Transcribe the listing below exactly, leaving out each image.
........
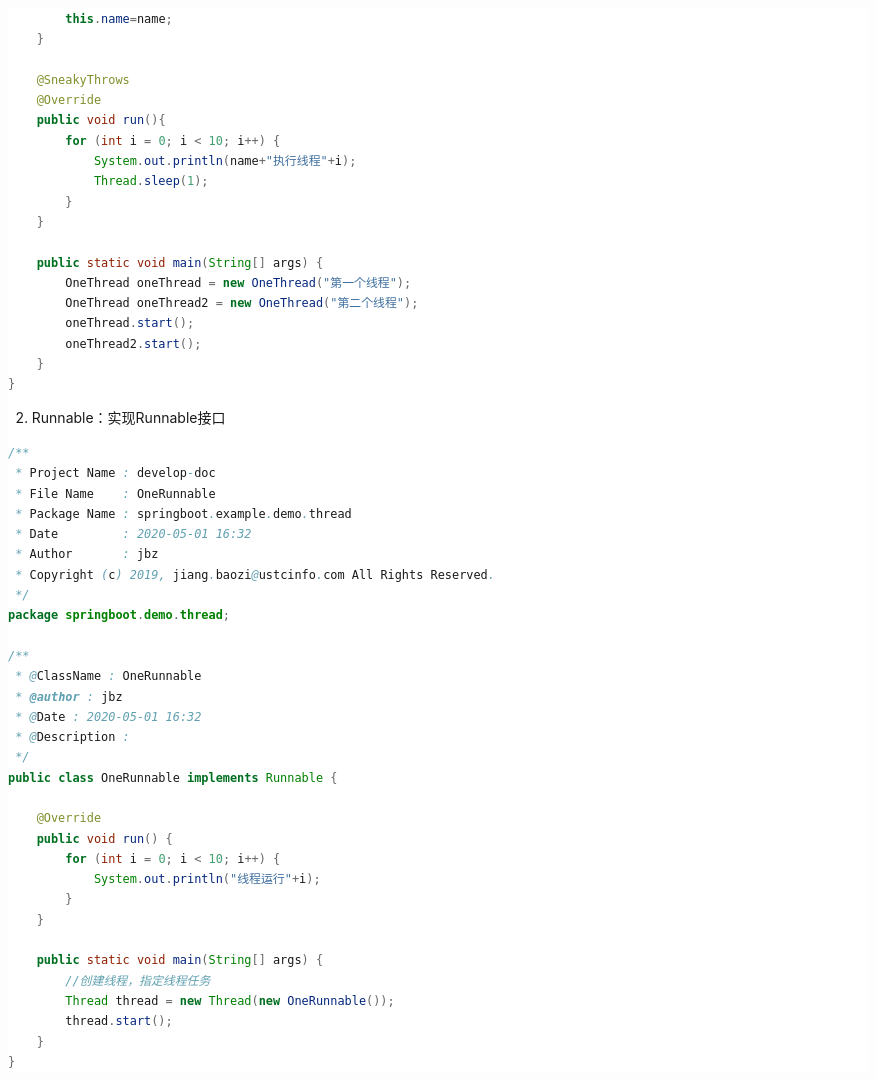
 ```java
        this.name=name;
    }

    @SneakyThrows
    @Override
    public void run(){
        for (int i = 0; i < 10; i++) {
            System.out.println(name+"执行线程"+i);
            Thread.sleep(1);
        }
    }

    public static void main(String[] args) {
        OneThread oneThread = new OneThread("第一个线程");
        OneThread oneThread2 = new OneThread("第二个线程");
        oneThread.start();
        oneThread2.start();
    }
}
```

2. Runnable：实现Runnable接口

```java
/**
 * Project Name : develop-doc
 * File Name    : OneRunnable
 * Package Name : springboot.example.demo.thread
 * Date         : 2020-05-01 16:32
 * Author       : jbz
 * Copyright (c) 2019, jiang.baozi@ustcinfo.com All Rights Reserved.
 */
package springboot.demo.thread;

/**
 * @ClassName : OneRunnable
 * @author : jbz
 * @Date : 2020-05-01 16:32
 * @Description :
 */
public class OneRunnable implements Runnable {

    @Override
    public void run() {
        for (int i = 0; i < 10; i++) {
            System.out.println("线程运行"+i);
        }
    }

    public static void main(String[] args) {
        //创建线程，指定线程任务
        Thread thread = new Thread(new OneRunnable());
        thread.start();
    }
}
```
........
**RESPONSE BELOW:**
 ```java
        this.name=name;
    }

    @SneakyThrows
    @Override
    public void run(){
        for (int i = 0; i < 10; i++) {
            System.out.println(name+"执行线程"+i);
            Thread.sleep(1);
        }
    }

    public static void main(String[] args) {
        OneThread oneThread = new OneThread("第一个线程");
        OneThread oneThread2 = new OneThread("第二个线程");
        oneThread.start();
        oneThread2.start();
    }
}
```

2. Runnable：实现Runnable接口

```java
/**
 * Project Name : develop-doc
 * File Name    : OneRunnable
 * Package Name : springboot.example.demo.thread
 * Date         : 2020-05-01 16:32
 * Author       : jbz
 * Copyright (c) 2019, jiang.baozi@ustcinfo.com All Rights Reserved.
 */
package springboot.demo.thread;

/**
 * @ClassName : OneRunnable
 * @author : jbz
 * @Date : 2020-05-01 16:32
 * @Description :
 */
public class OneRunnable implements Runnable {

    @Override
    public void run() {
        for (int i = 0; i < 10; i++) {
            System.out.println("线程运行"+i);
        }
    }

    public static void main(String[] args) {
        //创建线程，指定线程任务
        Thread thread = new Thread(new OneRunnable());
        thread.start();
    }
}
```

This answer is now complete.